Davanti al disastro che si ricava dal noioso elenco riportato sopra, il governo, nella persona del sottosegretario al ministero delle infrastrutture Erasmo D’Angelis, non ha trovato di meglio che annunciare la ripresa dei lavori nella stazione Foster.

Il Comitato denuncia la forzatura di questa operazione: si rischia di gettare una quantità enorme di risorse per realizzare uno scavo che resterebbe solo una ferita nella città, per costringere l’opinione pubblica, in un secondo tempo, ad accettare l’inevitabilità della realizzazione dei tunnel. È un ricatto ignobile.

In questo quadro rifulge il silenzio del sindaco Matteo Renzi, attentissimo a curare mediaticamente la sua immagine; davanti alla vergogna e al disastro di questo progetto la miglior cosa è tacere facendo intendere che il Comune non c’entra nulla: invece c’entra eccome, urbanistica e sicurezza dei cittadini sono competenze del primo cittadino.
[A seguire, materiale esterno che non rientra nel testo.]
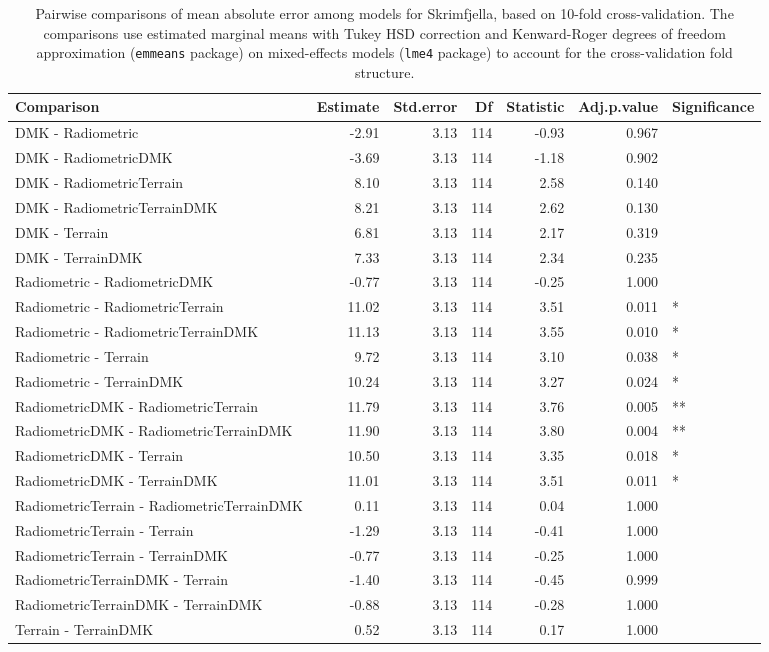 \documentclass[soil, manuscript]{copernicus}
\begin{document}
\begin{table}[h]

\caption{\label{tab:pairwiseSkrimMAE}Pairwise comparisons of mean absolute error among models for Skrimfjella, based on 10-fold cross-validation. The comparisons use estimated marginal means with Tukey HSD correction and Kenward-Roger degrees of freedom approximation (\texttt{emmeans} package) on mixed-effects models (\texttt{lme4} package) to account for the cross-validation fold structure.}
\centering
\begin{tabular}[t]{lrrrrrl}
\hline
Comparison & Estimate & Std.error & Df & Statistic & Adj.p.value & Significance\\
\hline
DMK - Radiometric & -2.91 & 3.13 & 114 & -0.93 & 0.967 & \\
DMK - RadiometricDMK & -3.69 & 3.13 & 114 & -1.18 & 0.902 & \\
DMK - RadiometricTerrain & 8.10 & 3.13 & 114 & 2.58 & 0.140 & \\
DMK - RadiometricTerrainDMK & 8.21 & 3.13 & 114 & 2.62 & 0.130 & \\
DMK - Terrain & 6.81 & 3.13 & 114 & 2.17 & 0.319 & \\
DMK - TerrainDMK & 7.33 & 3.13 & 114 & 2.34 & 0.235 & \\
Radiometric - RadiometricDMK & -0.77 & 3.13 & 114 & -0.25 & 1.000 & \\
Radiometric - RadiometricTerrain & 11.02 & 3.13 & 114 & 3.51 & 0.011 & *\\
Radiometric - RadiometricTerrainDMK & 11.13 & 3.13 & 114 & 3.55 & 0.010 & *\\
Radiometric - Terrain & 9.72 & 3.13 & 114 & 3.10 & 0.038 & *\\
Radiometric - TerrainDMK & 10.24 & 3.13 & 114 & 3.27 & 0.024 & *\\
RadiometricDMK - RadiometricTerrain & 11.79 & 3.13 & 114 & 3.76 & 0.005 & **\\
RadiometricDMK - RadiometricTerrainDMK & 11.90 & 3.13 & 114 & 3.80 & 0.004 & **\\
RadiometricDMK - Terrain & 10.50 & 3.13 & 114 & 3.35 & 0.018 & *\\
RadiometricDMK - TerrainDMK & 11.01 & 3.13 & 114 & 3.51 & 0.011 & *\\
RadiometricTerrain - RadiometricTerrainDMK & 0.11 & 3.13 & 114 & 0.04 & 1.000 & \\
RadiometricTerrain - Terrain & -1.29 & 3.13 & 114 & -0.41 & 1.000 & \\
RadiometricTerrain - TerrainDMK & -0.77 & 3.13 & 114 & -0.25 & 1.000 & \\
RadiometricTerrainDMK - Terrain & -1.40 & 3.13 & 114 & -0.45 & 0.999 & \\
RadiometricTerrainDMK - TerrainDMK & -0.88 & 3.13 & 114 & -0.28 & 1.000 & \\
Terrain - TerrainDMK & 0.52 & 3.13 & 114 & 0.17 & 1.000 & \\
\hline
\end{tabular}
\end{table}
\clearpage
\end{document}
Il silenzio è stato comprato con diverse decine di milioni di euro da Moretti e c’è anche la promessa di altri soldi per le casse sinistrate di Palazzo Vecchio se i lavori procederanno.

Nelle chiacchiere dei sostenitori dei tunnel di Firenze si è sempre detto che si doveva cominciare a scavare per fare “presto e bene”. Il Comitato si chiede perché non viene abbandonato questo progetto i cui tempi di realizzazione sono ormai fuori controllo (15, 20 anni?) e non si studiano interventi alternativi che avrebbero da subito tre effetti positivi:

  1. con le stesse risorse economiche si realizzerebbero più lavori e si potenzierebbe tutta la rete ferroviaria
  2. si creerebbero da subito molti più posti di lavoro, anche per le ditte toscane che adesso sono scavalcate dal general contractor
  3. si farebbero interventi parziali che hanno tempi di realizzazione molto inferiori e si avrebbero benefici in tempi molto più ravvicinati

Ma questo ormai sono domande affidate al solo buon senso, materiale che scarseggia nella politica italiana.

Il Comitato proseguirà nella sua opera di informazione presso i cittadini – soprattutto nei pressi dei cantieri – preparando un convegno sul Passante di Firenze, sui rischi e sulle possibili alternative.